Periodic Reporting for period 1 - QUANTEDA (User-Friendly Software For the Quantitative Analysis of Textual Data)
Reporting period: 2018-10-01 to 2020-03-31
The technical challenge of the project involved building a web application around software built in the R language, which is designed to be a tool for single users, rather than the backend for scalable SaaS solutions. Working with a research officer and our technical subcontractor Appsilon Data Science (based in Warsaw), we devised a way to scale virtual "containers" running the software on a cloud platform, and to connect this to a secure user authentication system that could be linked to an e-commerce site from a web page. Through successive rounds of testing, we designed and built the application, overcoming several technical challenges required to make this work. Working with groups of volunteer users, we cycled through several iterations of design of the user interface, to improve the user experience and the functionality of the application.
We proved the concept, but also learned a great deal along the way to improve the efficiency of the design. R and the tools we built around it to provide the web application work, but they are not very cost effective. It remains to be seen, in fact, whether the application can be run at large scales at costs below what we could feasibly charge users to access. As a result, we are currently working on a prototype built on a different architecture that is much more efficient and scalable, but still built on the quanteda R analytic engine.

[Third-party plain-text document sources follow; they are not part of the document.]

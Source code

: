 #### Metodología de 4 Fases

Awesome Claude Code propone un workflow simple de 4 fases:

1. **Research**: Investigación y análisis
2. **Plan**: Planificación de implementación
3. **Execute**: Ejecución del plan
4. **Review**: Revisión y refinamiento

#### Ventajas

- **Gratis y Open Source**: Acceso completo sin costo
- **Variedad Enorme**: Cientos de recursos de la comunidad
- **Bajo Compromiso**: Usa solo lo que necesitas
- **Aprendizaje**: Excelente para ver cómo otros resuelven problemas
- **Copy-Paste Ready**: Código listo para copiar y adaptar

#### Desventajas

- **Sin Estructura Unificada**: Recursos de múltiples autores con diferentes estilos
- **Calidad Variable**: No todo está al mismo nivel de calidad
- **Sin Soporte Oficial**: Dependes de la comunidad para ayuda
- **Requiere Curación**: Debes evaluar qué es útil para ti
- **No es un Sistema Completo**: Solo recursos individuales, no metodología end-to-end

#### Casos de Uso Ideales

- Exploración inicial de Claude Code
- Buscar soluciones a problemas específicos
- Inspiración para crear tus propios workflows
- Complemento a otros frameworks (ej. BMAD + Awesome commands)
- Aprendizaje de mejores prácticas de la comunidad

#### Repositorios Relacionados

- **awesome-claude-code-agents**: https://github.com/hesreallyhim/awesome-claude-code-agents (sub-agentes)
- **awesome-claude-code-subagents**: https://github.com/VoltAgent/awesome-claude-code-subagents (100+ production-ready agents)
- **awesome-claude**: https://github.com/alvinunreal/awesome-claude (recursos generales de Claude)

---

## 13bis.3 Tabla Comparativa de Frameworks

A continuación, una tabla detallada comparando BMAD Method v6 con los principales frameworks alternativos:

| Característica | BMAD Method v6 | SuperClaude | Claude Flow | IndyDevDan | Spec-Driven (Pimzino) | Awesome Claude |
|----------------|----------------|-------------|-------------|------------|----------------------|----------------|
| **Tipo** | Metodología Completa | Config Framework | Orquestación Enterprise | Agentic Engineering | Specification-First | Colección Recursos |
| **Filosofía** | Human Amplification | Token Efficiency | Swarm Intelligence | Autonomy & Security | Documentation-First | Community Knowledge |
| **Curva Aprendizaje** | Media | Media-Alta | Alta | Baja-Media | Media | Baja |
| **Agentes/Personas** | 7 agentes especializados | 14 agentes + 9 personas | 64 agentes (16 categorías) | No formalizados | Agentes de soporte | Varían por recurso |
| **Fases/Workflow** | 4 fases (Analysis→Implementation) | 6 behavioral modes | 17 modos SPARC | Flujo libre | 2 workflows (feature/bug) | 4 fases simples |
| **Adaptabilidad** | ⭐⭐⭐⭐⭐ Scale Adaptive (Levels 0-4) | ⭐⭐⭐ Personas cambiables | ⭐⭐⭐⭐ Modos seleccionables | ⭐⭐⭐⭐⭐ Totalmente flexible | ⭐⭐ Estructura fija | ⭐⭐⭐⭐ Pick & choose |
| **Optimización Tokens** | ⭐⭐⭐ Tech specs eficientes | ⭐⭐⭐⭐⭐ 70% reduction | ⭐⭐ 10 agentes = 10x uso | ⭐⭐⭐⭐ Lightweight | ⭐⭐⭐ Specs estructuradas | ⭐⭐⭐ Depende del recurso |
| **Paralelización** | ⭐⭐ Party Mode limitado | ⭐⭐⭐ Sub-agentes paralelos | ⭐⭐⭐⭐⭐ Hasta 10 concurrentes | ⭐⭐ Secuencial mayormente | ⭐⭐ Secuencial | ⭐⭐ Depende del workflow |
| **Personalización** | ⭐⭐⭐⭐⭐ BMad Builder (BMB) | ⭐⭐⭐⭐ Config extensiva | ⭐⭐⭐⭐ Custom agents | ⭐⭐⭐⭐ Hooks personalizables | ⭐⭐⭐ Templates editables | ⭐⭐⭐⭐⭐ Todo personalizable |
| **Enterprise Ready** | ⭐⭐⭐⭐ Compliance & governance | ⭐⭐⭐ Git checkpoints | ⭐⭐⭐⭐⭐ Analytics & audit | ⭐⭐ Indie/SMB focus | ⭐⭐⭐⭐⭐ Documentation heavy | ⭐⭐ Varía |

As a concept to prove that commercial software as a service can be built on an open-source project, generating a profit that also supports the open-source development of benefit to (and very popular with) the scientific text analysis community, we think that this model can be very successful. The next phase will require refinement of the functionality and user interface, then a marketing campaign to sign up paying users. These revenues can then be used to continue to improve the product.